Meeresringelwürmer werden nur wenige Zentimeter groß und leben in den küstennahen Gebieten Süd- und Westeuropas am Meeresgrund. Sie sind entfernt mit Regenwürmern verwandt und gehören zur großen Gruppe der Borstenwürmer (Polychäten). Ihre Borsten nutzen sie zur Fortbewegung.
Meeresringelwürmer sind besondere Tierchen
Florian Raible, Molekularbiologe an der Universität Wien, forscht seit 15 Jahren zu den kleinen Meeresbewohnern. "Ein faszinierender Aspekt, der uns schon länger bekannt ist: Die Fortpflanzung der Meeresringelwürmer hängt mit dem Mondzyklus zusammen", erklärt er gegenüber dem SWR.
Die Würmer können sich nämlich nur einmal im Leben fortpflanzen - das passiert erst kurz vor ihrem Tod: Am Ende ihres Lebens wandeln sich die bis dahin geschlechtlosen Tiere in Männchen oder Weibchen um.
Nachts, wenn der Mond scheint, steigen sie dann vom Meeresboden bis an die Wasseroberfläche und pflanzen sich dort beim sogenannten Hochzeitstanz fort. Dabei schwimmen die Tiere umeinander und geben Ei- bzw. Spermienzellen ab.
Der Meeresringelwurm funktioniert wie ein kleiner 3D-Drucker
Jetzt hat das Forschungsteam um Florian Raible noch eine weitere verblüffende Eigenschaft feststellen können: Die Würmer stellen ihre Borsten nicht nur selbst her, sie tun das auch auf eine besondere Weise. Die Borsten-Produktion funktioniert wie ein technischer 3D-Druck.
Dabei werden die Borsten - anders als beispielsweise bei Insekten - durch spezielle Zellen außerhalb des Körpers gebildet. Die Zellen heißen Chaetoblasten und sind mit kleinen Fortsätzen, sogenannten Mikrovilli, besetzt. Diese arbeiten wie die Spritzdüsen eines 3D-Druckers: Schicht für Schicht entsteht das fertige Produkt bzw. die Borste.
Dieser Prozess dauert im Schnitt ein bis zwei Tage und konnte nun erstmals in einem Organismus nachgewiesen werden.
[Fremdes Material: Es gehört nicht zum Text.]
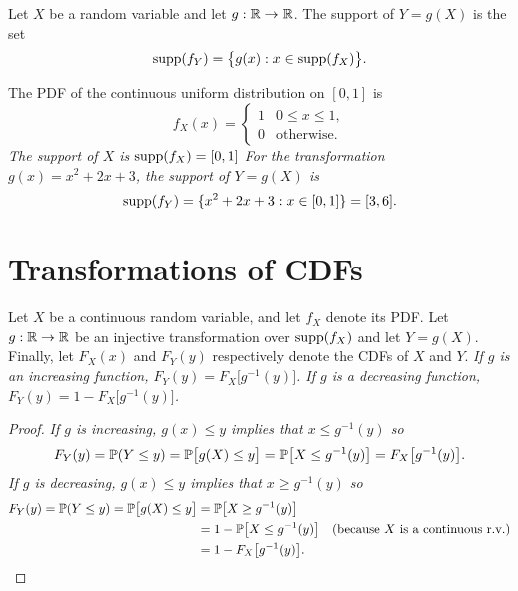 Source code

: \begin{remark}
Let $X$ be a random variable and let $g:\mathbb{R}\to\mathbb{R}$. The support of $Y = g(X)$ is the set
\[
\text{supp}(f_Y) = \big\{g(x) : x\in\text{supp}(f_X)\big\}.
\]
\end{remark}

\begin{example}
The PDF of the continuous uniform distribution on $[0,1]$ is
\[
f_X(x) = \left\{\begin{array}{ll}
	1	& 0\leq x\leq 1, \\
	0	& \text{otherwise.}
\end{array}\right.	
\]
\bit
\it The support of $X$ is $\text{supp}(f_X)=[0,1]$
\it For the transformation $g(x)=x^2+2x+3$, the support of $Y=g(X)$ is 
\[
\text{supp}(f_Y) = \{x^2+2x+3 : x\in[0,1]\} = [3,6].
\]
\eit
\end{example}

\section{Transformations of CDFs}

\begin{theorem}\label{thm:transf_cdf}
Let $X$ be a continuous random variable, and let $f_X$ denote its PDF. Let $g:\mathbb{R}\to\mathbb{R}$ be an injective transformation over $\text{supp}(f_X)$ and let $Y=g(X)$. Finally, let $F_X(x)$ and $F_Y(y)$ respectively denote the CDFs of $X$ and $Y$. 
\ben
\it If $g$ is an increasing function, $F_Y(y) = F_X\big[g^{-1}(y)\big]$.
\it If $g$ is a decreasing function, $F_Y(y) = 1 - F_X\big[g^{-1}(y)\big]$.
\een
\end{theorem}

\begin{proof}
\ben
\it If $g$ is increasing, $g(x)\leq y$ implies that $x\leq g^{-1}(y)$ so
\[
F_Y(y) 
	= \mathbb{P}(Y\leq y) 
	= \mathbb{P}\big[g(X)\leq y\big] 
	= \mathbb{P}\big[X\leq g^{-1}(y)\big]
	= F_X\big[g^{-1}(y)\big].
\]
\it If $g$ is decreasing, $g(x)\leq y$ implies that $x\geq g^{-1}(y)$ so
\begin{align*}
F_Y(y) 
	= \mathbb{P}(Y\leq y) 
	= \mathbb{P}\big[g(X)\leq y\big] 
	& = \mathbb{P}\big[X\geq g^{-1}(y)\big] \\
	& = 1 - \mathbb{P}\big[X\leq g^{-1}(y)\big] \quad\text{(because $X$ is a continuous r.v.)}\\
	& = 1 - F_X\big[g^{-1}(y)\big].
\end{align*}
\een
\end{proof}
Medizinische Anwendung des 3D-Drucks?
Die Borsten der Würmer bestehen aus sogenanntem Beta-Chitin. Diese Form des Chitins ist viel weicher als das Alpha-Chitin von Insekten und wird im medizinischen Bereich häufig für besonders sensible Wundverbände genutzt.
Beta-Chitin wird für den Gebrauch in der Medizin gerade noch aus Tintenfischen gewonnen. Ein Beiprodukt des Fangs für den regulären Verzehr. Florian Raible und sein Team wollen den neu entdeckten Mechanismus des Meeresringelwurms nutzen: Sie forschen weiter an der Frage, ob Beta-Chitin in Zukunft im Labor zu größeren Mengen hergestellt werden könnte.
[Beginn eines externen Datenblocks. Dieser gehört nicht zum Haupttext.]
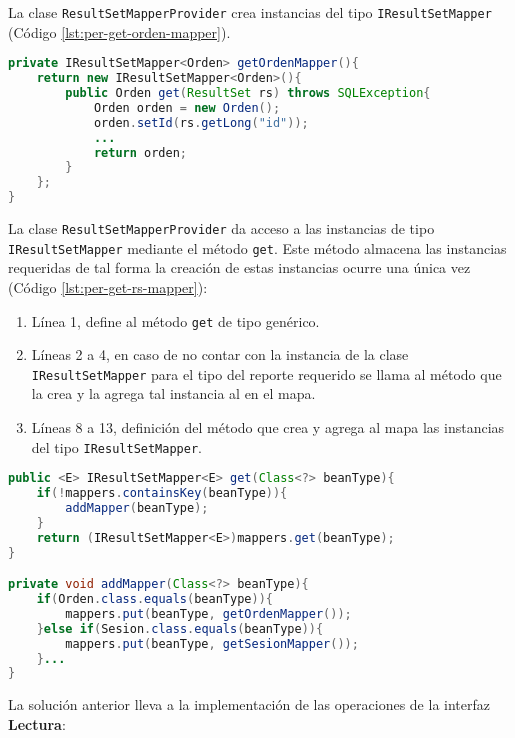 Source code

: La clase \texttt{ResultSetMapperProvider} crea instancias del tipo \texttt{IResultSetMapper} (Código \ref{lst:per-get-orden-mapper}).
\begin{lstlisting}[language=Java, caption={Creación de un objeto del tipo IResultSetMapper.}, captionpos=b, label={lst:per-get-orden-mapper}]
private IResultSetMapper<Orden> getOrdenMapper(){
	return new IResultSetMapper<Orden>(){
		public Orden get(ResultSet rs) throws SQLException{
			Orden orden = new Orden();
			orden.setId(rs.getLong("id"));
			...
			return orden;
		}
	};
}
\end{lstlisting}
La clase \texttt{ResultSetMapperProvider} da acceso a las instancias de tipo \texttt{IResultSetMapper} mediante el método \texttt{get}. Este método almacena las instancias requeridas de tal forma la creación de estas instancias ocurre una única vez (Código \ref{lst:per-get-rs-mapper}):
\begin{enumerate}
	\item Línea 1, define al método \texttt{get} de tipo genérico.
	\item Líneas 2 a 4, en caso de no contar con la instancia de la clase \texttt{IResultSetMapper} para el tipo del reporte requerido se llama al método que la crea y la agrega tal instancia al en el mapa.
	\item Líneas 8 a 13, definición del método que crea y agrega al mapa las instancias del tipo \texttt{IResultSetMapper}.
\end{enumerate}
\begin{lstlisting}[language=Java, caption={Selección de instancias de IResultSetMapper.}, captionpos=b, label={lst:per-get-rs-mapper}]
public <E> IResultSetMapper<E> get(Class<?> beanType){
	if(!mappers.containsKey(beanType)){
		addMapper(beanType);
	}
	return (IResultSetMapper<E>)mappers.get(beanType);
}

private void addMapper(Class<?> beanType){
	if(Orden.class.equals(beanType)){
		mappers.put(beanType, getOrdenMapper());
	}else if(Sesion.class.equals(beanType)){
		mappers.put(beanType, getSesionMapper());
	}...
}
\end{lstlisting}
La solución anterior lleva a la implementación de las operaciones de la interfaz \textbf{Lectura}:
Meeresringelwurm-Borsten sind biologisch abbaubar
Das interessante an Beta-Chitin sei dabei, dass es ein biologisches Produkt ist und damit natürlich abbaubar, so Raible.
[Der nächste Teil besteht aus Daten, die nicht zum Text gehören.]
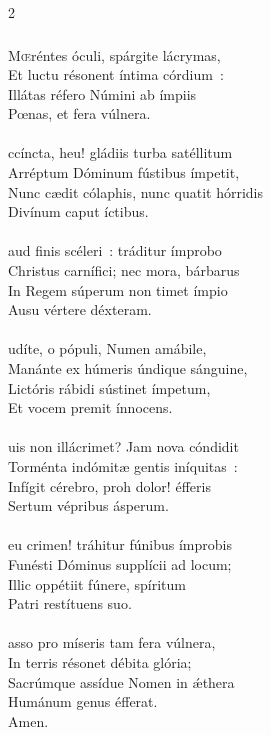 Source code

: \documentclass[9pt,twoside]{extarticle}
\begin{document}
\begin{multicols}{2}
{\subsubsection*{\center {}}
\lettrine{M}œréntes óculi, spárgite lácrymas,\\
Et luctu résonent íntima córdium~:\\
Illátas réfero Númini ab ímpiis\\
Pœnas, et fera vúlnera.\\
\\
ccíncta, heu! gládiis turba satéllitum\\
Arréptum Dóminum fústibus ímpetit,\\
Nunc cædit cólaphis, nunc quatit hórridis\\
Divínum caput íctibus.\\
\\
aud finis scéleri~: tráditur ímprobo\\
Christus carnífici; nec mora, bárbarus\\
In Regem súperum non timet ímpio\\
Ausu vértere déxteram.\\
\\
udíte, o pópuli, Numen amábile,\\
Manánte ex húmeris úndique sánguine,\\
Lictóris rábidi sústinet ímpetum,\\
Et vocem premit ínnocens.\\
\\
uis non illácrimet? Jam nova cóndidit\\
Torménta indómitæ gentis iníquitas~:\\
Infígit cérebro, proh dolor! éfferis\\
Sertum vépribus ásperum.\\
\\
eu crimen! tráhitur fúnibus ímprobis\\
Funésti Dóminus supplícii ad locum;\\
Illic oppétiit fúnere, spíritum\\
Patri restítuens suo.\\
\\
asso pro míseris tam fera vúlnera,\\
In terris résonet débita glória;\\
Sacrúmque assídue Nomen in ǽthera\\
Humánum genus éfferat.\\
Amen.

}
\end{multicols}
\end{document}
Der Experte ist davon überzeugt, dass sich in der Zukunft noch weitere Anwendungsfelder erschließen werden.
Kleine Tiere, große Möglichkeiten
Die Grundlagenforschung, wie sie auch das Team der Uni Wien betreibt, bietet verschiedenste Möglichkeiten, um die Erkenntnisse für die Entwicklung von Innovationen anzuwenden.
So eben auch die Chitin-Produktion im Zuge der Borsten-Herstellung. Möglicherweise lassen sich bald Ringelwurm-Zellen für die Produktion von Beta-Chitin einsetzen. Noch ist es aber nicht so weit. Das Forschungsteam um Florian Raible bleibt neugierig.